* _WORK ORDER_
Go through the entries and set each one down exactly.

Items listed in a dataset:
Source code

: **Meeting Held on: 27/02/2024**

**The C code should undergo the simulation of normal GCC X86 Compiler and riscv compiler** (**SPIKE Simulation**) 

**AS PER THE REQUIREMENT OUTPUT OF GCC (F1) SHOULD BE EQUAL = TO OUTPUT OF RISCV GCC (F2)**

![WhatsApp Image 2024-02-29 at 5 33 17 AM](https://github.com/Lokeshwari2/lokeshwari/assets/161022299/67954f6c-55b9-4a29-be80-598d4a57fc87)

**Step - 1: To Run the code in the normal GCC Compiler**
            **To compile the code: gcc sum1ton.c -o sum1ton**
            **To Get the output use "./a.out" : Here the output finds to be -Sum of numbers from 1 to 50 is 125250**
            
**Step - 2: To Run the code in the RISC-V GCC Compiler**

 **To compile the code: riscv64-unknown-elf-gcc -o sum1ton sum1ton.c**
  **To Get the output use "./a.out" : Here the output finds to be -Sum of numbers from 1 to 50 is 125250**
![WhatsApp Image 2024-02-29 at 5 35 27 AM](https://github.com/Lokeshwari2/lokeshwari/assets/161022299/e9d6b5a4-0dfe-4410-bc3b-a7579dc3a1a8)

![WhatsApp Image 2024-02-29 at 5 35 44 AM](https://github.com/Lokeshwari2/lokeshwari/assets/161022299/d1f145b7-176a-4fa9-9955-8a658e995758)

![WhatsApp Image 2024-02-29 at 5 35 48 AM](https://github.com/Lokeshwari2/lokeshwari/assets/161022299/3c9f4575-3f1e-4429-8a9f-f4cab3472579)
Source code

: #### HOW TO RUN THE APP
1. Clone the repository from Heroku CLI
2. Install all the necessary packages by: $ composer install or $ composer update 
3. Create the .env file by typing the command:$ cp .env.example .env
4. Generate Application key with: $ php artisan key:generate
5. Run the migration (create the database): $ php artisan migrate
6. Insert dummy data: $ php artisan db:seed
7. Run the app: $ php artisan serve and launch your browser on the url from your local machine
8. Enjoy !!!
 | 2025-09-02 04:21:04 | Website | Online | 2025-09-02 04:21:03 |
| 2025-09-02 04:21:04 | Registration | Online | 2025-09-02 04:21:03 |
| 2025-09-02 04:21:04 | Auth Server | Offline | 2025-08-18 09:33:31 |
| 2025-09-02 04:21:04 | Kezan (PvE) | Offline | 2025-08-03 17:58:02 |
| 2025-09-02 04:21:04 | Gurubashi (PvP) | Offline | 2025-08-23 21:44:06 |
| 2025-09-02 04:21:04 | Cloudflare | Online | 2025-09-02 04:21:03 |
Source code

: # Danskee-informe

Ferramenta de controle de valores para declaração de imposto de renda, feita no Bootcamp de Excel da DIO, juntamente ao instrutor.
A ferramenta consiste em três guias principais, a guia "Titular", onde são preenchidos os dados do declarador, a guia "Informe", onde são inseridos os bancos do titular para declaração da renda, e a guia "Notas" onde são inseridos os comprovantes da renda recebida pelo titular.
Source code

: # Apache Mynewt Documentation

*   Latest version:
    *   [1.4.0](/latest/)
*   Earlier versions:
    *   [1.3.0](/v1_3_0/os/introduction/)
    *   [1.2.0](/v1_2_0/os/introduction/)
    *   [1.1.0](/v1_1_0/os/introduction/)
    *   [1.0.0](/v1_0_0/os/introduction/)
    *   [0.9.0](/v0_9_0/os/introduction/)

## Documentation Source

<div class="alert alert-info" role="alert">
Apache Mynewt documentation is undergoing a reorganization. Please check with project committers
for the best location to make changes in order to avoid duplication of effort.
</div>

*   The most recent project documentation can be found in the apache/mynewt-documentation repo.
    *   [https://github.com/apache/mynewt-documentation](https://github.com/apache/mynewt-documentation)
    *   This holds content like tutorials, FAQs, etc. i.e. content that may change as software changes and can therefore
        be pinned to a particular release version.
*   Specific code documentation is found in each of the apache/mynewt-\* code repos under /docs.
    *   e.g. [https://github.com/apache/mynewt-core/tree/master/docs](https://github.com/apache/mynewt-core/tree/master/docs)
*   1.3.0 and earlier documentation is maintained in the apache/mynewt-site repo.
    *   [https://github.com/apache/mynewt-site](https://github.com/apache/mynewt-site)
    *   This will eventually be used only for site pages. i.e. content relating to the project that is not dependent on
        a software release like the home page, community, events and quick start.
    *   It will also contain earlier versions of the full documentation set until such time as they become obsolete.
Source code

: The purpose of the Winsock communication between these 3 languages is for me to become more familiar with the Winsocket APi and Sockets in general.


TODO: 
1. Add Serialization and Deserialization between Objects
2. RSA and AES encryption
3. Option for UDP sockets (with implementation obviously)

* _SOLUTION_
Source code

: **Meeting Held on: 27/02/2024**

**The C code should undergo the simulation of normal GCC X86 Compiler and riscv compiler** (**SPIKE Simulation**) 

**AS PER THE REQUIREMENT OUTPUT OF GCC (F1) SHOULD BE EQUAL = TO OUTPUT OF RISCV GCC (F2)**

![WhatsApp Image 2024-02-29 at 5 33 17 AM](https://github.com/Lokeshwari2/lokeshwari/assets/161022299/67954f6c-55b9-4a29-be80-598d4a57fc87)

**Step - 1: To Run the code in the normal GCC Compiler**
            **To compile the code: gcc sum1ton.c -o sum1ton**
            **To Get the output use "./a.out" : Here the output finds to be -Sum of numbers from 1 to 50 is 125250**
            
**Step - 2: To Run the code in the RISC-V GCC Compiler**

 **To compile the code: riscv64-unknown-elf-gcc -o sum1ton sum1ton.c**
  **To Get the output use "./a.out" : Here the output finds to be -Sum of numbers from 1 to 50 is 125250**
![WhatsApp Image 2024-02-29 at 5 35 27 AM](https://github.com/Lokeshwari2/lokeshwari/assets/161022299/e9d6b5a4-0dfe-4410-bc3b-a7579dc3a1a8)

![WhatsApp Image 2024-02-29 at 5 35 44 AM](https://github.com/Lokeshwari2/lokeshwari/assets/161022299/d1f145b7-176a-4fa9-9955-8a658e995758)

![WhatsApp Image 2024-02-29 at 5 35 48 AM](https://github.com/Lokeshwari2/lokeshwari/assets/161022299/3c9f4575-3f1e-4429-8a9f-f4cab3472579)
Source code

: #### HOW TO RUN THE APP
1. Clone the repository from Heroku CLI
2. Install all the necessary packages by: $ composer install or $ composer update 
3. Create the .env file by typing the command:$ cp .env.example .env
4. Generate Application key with: $ php artisan key:generate
5. Run the migration (create the database): $ php artisan migrate
6. Insert dummy data: $ php artisan db:seed
7. Run the app: $ php artisan serve and launch your browser on the url from your local machine
8. Enjoy !!!
 | 2025-09-02 04:21:04 | Website | Online | 2025-09-02 04:21:03 |
| 2025-09-02 04:21:04 | Registration | Online | 2025-09-02 04:21:03 |
| 2025-09-02 04:21:04 | Auth Server | Offline | 2025-08-18 09:33:31 |
| 2025-09-02 04:21:04 | Kezan (PvE) | Offline | 2025-08-03 17:58:02 |
| 2025-09-02 04:21:04 | Gurubashi (PvP) | Offline | 2025-08-23 21:44:06 |
| 2025-09-02 04:21:04 | Cloudflare | Online | 2025-09-02 04:21:03 |
Source code

: # Danskee-informe

Ferramenta de controle de valores para declaração de imposto de renda, feita no Bootcamp de Excel da DIO, juntamente ao instrutor.
A ferramenta consiste em três guias principais, a guia "Titular", onde são preenchidos os dados do declarador, a guia "Informe", onde são inseridos os bancos do titular para declaração da renda, e a guia "Notas" onde são inseridos os comprovantes da renda recebida pelo titular.
Source code

: # Apache Mynewt Documentation

*   Latest version:
    *   [1.4.0](/latest/)
*   Earlier versions:
    *   [1.3.0](/v1_3_0/os/introduction/)
    *   [1.2.0](/v1_2_0/os/introduction/)
    *   [1.1.0](/v1_1_0/os/introduction/)
    *   [1.0.0](/v1_0_0/os/introduction/)
    *   [0.9.0](/v0_9_0/os/introduction/)

## Documentation Source

<div class="alert alert-info" role="alert">
Apache Mynewt documentation is undergoing a reorganization. Please check with project committers
for the best location to make changes in order to avoid duplication of effort.
</div>

*   The most recent project documentation can be found in the apache/mynewt-documentation repo.
    *   [https://github.com/apache/mynewt-documentation](https://github.com/apache/mynewt-documentation)
    *   This holds content like tutorials, FAQs, etc. i.e. content that may change as software changes and can therefore
        be pinned to a particular release version.
*   Specific code documentation is found in each of the apache/mynewt-\* code repos under /docs.
    *   e.g. [https://github.com/apache/mynewt-core/tree/master/docs](https://github.com/apache/mynewt-core/tree/master/docs)
*   1.3.0 and earlier documentation is maintained in the apache/mynewt-site repo.
    *   [https://github.com/apache/mynewt-site](https://github.com/apache/mynewt-site)
    *   This will eventually be used only for site pages. i.e. content relating to the project that is not dependent on
        a software release like the home page, community, events and quick start.
    *   It will also contain earlier versions of the full documentation set until such time as they become obsolete.
Source code

: The purpose of the Winsock communication between these 3 languages is for me to become more familiar with the Winsocket APi and Sockets in general.


TODO: 
1. Add Serialization and Deserialization between Objects
2. RSA and AES encryption
3. Option for UDP sockets (with implementation obviously)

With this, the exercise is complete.